日本にあるのは「出入国管理及び難民認定法」で、その出自をみると昭和26(1951)年で、GHQが米国の移民法を手本に作った所謂「ポツダム政令」で、当初は外務省が所管、独立後に法務省に管轄が移った。それというのも、当初の出入国管理の対称が、在留の中国・朝鮮籍の人たちであったことと深く関わっているようだ。(この項はスピーチ外)

法務大臣の特別残留を認める条件、というものが恣意的なものであることが一番の問題であろう。不法残留にしても、現実として何年を超えて残留している場合に、その現実を追認するのか。生まれた子どもが送還された母国語も話せないような場合には認められるのか……。そこに一律の物差しはない。残留者は入管の目を恐れ、怯えながら不法状態を続ける。
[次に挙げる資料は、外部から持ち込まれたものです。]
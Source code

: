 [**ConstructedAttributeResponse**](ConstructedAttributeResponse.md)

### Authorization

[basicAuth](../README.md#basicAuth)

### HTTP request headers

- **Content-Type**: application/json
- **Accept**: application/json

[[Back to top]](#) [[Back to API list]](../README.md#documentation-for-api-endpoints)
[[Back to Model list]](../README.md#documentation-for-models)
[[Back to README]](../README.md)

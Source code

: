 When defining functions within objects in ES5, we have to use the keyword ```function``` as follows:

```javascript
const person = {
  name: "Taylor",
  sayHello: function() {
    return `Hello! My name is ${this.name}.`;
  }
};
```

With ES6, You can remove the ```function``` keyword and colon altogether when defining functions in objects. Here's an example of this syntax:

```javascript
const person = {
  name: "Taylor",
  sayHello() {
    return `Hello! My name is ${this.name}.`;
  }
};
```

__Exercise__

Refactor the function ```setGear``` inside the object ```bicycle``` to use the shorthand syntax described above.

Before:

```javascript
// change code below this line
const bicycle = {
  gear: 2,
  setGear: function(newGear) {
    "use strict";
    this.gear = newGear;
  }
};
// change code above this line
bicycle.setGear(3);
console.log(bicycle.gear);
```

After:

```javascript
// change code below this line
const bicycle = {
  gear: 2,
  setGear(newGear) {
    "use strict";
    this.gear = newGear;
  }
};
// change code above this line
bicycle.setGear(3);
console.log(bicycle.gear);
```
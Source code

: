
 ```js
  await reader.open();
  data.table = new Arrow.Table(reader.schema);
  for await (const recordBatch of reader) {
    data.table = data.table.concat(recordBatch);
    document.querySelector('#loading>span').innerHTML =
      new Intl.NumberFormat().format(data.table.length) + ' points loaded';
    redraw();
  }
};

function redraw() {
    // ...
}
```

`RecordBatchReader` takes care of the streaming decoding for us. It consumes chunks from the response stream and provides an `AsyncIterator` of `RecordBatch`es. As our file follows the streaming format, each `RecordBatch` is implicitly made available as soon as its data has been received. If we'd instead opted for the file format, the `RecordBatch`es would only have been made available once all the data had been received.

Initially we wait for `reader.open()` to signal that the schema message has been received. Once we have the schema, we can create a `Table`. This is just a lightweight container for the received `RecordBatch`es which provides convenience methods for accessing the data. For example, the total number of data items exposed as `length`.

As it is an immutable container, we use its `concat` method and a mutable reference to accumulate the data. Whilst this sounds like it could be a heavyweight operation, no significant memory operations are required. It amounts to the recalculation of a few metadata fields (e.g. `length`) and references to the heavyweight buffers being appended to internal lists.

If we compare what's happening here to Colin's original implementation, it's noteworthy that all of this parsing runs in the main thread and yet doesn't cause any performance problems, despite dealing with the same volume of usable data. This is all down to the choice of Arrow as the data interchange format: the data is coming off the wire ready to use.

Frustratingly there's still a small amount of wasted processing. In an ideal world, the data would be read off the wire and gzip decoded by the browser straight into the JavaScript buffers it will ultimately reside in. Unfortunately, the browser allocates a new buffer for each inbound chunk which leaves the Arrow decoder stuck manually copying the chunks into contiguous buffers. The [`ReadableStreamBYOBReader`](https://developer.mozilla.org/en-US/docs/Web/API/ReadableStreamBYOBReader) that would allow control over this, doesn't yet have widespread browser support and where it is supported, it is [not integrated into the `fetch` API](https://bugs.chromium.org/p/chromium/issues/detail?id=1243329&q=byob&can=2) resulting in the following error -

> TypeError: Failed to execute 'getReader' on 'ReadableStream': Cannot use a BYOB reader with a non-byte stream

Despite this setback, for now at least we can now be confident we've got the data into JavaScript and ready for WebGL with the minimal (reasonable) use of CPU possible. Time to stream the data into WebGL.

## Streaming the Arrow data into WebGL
議論となるのは、将来の日本の姿だ。それも焦眉の急。少子化がますます進む日本で、真剣に考えれば考えるほど、よその国から若い人に来てもらい、助けてもらわなければ、われわれの介護の問題ひとつをとっても、困り果てる日がくるのではないのか、と。

他国から人を移入しようとする移民の方向と、多民族を排除しようとする内向きの方向。これは私見では、経済社会の動向と密な関係にあるし、社会が逼塞して欲求の吐けどころを失っている時には、ナショナリステックな振れのなかで、排外的な力が作用してきたのだと思う。

どうすれば良いのか。スパっとした結論がある訳ではない。いずれにせよ、日本という国が、そこに暮らしている我々が、移民について、どう考えていくか。その議論の中から、その考え方を可視的にするためにも自前の移民法を作るべきなのかもしれない。

同時に、どのような社会になるにせよ、民族や国籍の違う人が隣にいること、その理解が共生につながっていかなければ、摩擦が増えるばかりということにもなりかねまい。